- **Stored entries**
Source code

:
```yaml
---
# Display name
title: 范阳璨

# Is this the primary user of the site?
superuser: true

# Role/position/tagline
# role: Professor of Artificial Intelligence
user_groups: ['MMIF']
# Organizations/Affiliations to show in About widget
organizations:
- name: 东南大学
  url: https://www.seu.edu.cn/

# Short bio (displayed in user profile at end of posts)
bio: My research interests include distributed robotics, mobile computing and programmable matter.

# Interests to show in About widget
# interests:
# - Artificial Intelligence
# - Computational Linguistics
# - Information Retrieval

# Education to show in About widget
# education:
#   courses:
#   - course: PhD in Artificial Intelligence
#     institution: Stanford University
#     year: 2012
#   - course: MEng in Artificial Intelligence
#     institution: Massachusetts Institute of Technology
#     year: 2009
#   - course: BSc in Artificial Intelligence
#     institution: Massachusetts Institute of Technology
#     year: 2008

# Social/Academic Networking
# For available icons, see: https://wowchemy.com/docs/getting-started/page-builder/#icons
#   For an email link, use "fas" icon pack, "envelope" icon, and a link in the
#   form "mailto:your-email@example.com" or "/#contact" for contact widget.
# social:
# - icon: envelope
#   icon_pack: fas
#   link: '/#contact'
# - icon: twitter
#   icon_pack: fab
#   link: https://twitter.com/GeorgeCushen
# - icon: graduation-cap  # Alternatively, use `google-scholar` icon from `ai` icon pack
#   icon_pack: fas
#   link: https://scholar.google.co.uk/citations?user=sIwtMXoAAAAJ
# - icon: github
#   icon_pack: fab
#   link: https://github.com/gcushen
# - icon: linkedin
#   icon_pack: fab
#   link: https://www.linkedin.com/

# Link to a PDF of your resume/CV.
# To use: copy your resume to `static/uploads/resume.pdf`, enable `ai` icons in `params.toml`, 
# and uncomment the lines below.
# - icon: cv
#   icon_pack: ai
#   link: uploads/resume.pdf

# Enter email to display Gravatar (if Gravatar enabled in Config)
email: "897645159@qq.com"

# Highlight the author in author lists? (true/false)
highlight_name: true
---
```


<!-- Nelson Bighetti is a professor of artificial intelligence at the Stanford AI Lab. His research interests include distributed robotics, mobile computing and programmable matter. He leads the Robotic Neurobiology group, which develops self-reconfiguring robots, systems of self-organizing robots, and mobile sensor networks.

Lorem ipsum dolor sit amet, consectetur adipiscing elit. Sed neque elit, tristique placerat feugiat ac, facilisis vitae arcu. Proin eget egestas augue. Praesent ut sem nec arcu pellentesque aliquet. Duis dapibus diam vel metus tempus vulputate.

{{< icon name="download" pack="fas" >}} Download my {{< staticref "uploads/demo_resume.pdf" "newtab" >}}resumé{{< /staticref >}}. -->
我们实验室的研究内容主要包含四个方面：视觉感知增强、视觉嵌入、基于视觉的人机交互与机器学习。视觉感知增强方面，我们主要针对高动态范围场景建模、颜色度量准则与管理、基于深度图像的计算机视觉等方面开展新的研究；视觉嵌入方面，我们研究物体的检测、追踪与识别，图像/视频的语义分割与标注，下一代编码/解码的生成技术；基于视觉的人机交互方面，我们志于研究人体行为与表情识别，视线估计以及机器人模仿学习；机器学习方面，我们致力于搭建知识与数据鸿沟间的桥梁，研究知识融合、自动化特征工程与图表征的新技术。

- **Exercise**
For each line above that contains the word "About", make a copy.

- **Result below**
# Organizations/Affiliations to show in About widget
# Interests to show in About widget
# Education to show in About widget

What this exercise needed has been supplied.